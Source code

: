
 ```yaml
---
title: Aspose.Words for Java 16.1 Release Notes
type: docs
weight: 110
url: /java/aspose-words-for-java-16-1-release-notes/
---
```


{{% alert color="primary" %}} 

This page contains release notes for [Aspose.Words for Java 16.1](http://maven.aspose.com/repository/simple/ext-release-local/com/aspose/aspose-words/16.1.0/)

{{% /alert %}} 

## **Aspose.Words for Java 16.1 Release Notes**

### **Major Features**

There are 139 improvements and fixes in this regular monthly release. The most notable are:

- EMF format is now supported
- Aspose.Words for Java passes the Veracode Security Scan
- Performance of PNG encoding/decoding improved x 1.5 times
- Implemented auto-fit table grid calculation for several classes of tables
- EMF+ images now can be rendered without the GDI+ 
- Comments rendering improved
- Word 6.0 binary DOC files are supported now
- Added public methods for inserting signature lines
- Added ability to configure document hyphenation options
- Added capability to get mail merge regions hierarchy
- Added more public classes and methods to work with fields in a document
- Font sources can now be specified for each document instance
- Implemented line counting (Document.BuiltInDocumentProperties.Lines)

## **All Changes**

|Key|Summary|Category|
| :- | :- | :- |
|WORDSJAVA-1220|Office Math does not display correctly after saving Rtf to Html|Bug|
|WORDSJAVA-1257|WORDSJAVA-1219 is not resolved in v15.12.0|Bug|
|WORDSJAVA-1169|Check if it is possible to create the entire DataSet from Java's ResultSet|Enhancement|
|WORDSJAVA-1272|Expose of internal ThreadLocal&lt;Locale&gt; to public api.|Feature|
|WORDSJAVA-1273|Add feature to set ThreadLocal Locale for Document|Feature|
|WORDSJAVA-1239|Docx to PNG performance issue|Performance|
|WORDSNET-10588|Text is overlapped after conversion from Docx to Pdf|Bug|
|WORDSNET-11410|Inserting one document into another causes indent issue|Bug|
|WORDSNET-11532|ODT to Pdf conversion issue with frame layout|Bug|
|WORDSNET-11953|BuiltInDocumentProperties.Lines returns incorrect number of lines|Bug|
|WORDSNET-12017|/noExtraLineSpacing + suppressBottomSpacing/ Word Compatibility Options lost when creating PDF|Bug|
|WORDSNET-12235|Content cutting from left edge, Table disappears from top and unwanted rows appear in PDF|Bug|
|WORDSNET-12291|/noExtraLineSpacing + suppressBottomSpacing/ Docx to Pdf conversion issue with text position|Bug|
====
Task brief:
Nothing should be omitted or altered. Retype the records exactly.

Answer space:
Source code

:
 ```yaml
---
title: Aspose.Words for Java 16.1 Release Notes
type: docs
weight: 110
url: /java/aspose-words-for-java-16-1-release-notes/
---
```


{{% alert color="primary" %}} 

This page contains release notes for [Aspose.Words for Java 16.1](http://maven.aspose.com/repository/simple/ext-release-local/com/aspose/aspose-words/16.1.0/)

{{% /alert %}} 

## **Aspose.Words for Java 16.1 Release Notes**

### **Major Features**

There are 139 improvements and fixes in this regular monthly release. The most notable are:

- EMF format is now supported
- Aspose.Words for Java passes the Veracode Security Scan
- Performance of PNG encoding/decoding improved x 1.5 times
- Implemented auto-fit table grid calculation for several classes of tables
- EMF+ images now can be rendered without the GDI+ 
- Comments rendering improved
- Word 6.0 binary DOC files are supported now
- Added public methods for inserting signature lines
- Added ability to configure document hyphenation options
- Added capability to get mail merge regions hierarchy
- Added more public classes and methods to work with fields in a document
- Font sources can now be specified for each document instance
- Implemented line counting (Document.BuiltInDocumentProperties.Lines)

## **All Changes**

|Key|Summary|Category|
| :- | :- | :- |
|WORDSJAVA-1220|Office Math does not display correctly after saving Rtf to Html|Bug|
|WORDSJAVA-1257|WORDSJAVA-1219 is not resolved in v15.12.0|Bug|
|WORDSJAVA-1169|Check if it is possible to create the entire DataSet from Java's ResultSet|Enhancement|
|WORDSJAVA-1272|Expose of internal ThreadLocal&lt;Locale&gt; to public api.|Feature|
|WORDSJAVA-1273|Add feature to set ThreadLocal Locale for Document|Feature|
|WORDSJAVA-1239|Docx to PNG performance issue|Performance|
|WORDSNET-10588|Text is overlapped after conversion from Docx to Pdf|Bug|
|WORDSNET-11410|Inserting one document into another causes indent issue|Bug|
|WORDSNET-11532|ODT to Pdf conversion issue with frame layout|Bug|
|WORDSNET-11953|BuiltInDocumentProperties.Lines returns incorrect number of lines|Bug|
|WORDSNET-12017|/noExtraLineSpacing + suppressBottomSpacing/ Word Compatibility Options lost when creating PDF|Bug|
|WORDSNET-12235|Content cutting from left edge, Table disappears from top and unwanted rows appear in PDF|Bug|
|WORDSNET-12291|/noExtraLineSpacing + suppressBottomSpacing/ Docx to Pdf conversion issue with text position|Bug|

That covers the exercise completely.